▶ [WORK REQUIRED] When you reach the line containing "type before comparing." in the entries below, please begin setting down lines exactly, stop only after the last one, and add nothing else.

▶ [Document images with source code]
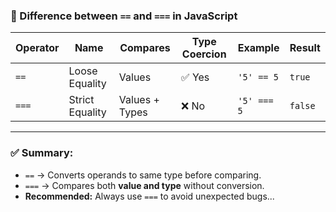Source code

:### 🔄 Difference between `==` and `===` in JavaScript

| Operator | Name            | Compares            | Type Coercion | Example        | Result  |
|----------|-----------------|---------------------|----------------|----------------|---------|
| `==`     | Loose Equality  | Values              | ✅ Yes         | `'5' == 5`     | `true`  |
| `===`    | Strict Equality | Values + Types      | ❌ No          | `'5' === 5`    | `false` |

---

### ✅ Summary:
- `==` → Converts operands to same type before comparing.
- `===` → Compares both **value and type** without conversion.
- **Recommended:** Always use `===` to avoid unexpected bugs...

▶ [FINISHED EXERCISE]
- `==` → Converts operands to same type before comparing.
- `===` → Compares both **value and type** without conversion.
- **Recommended:** Always use `===` to avoid unexpected bugs...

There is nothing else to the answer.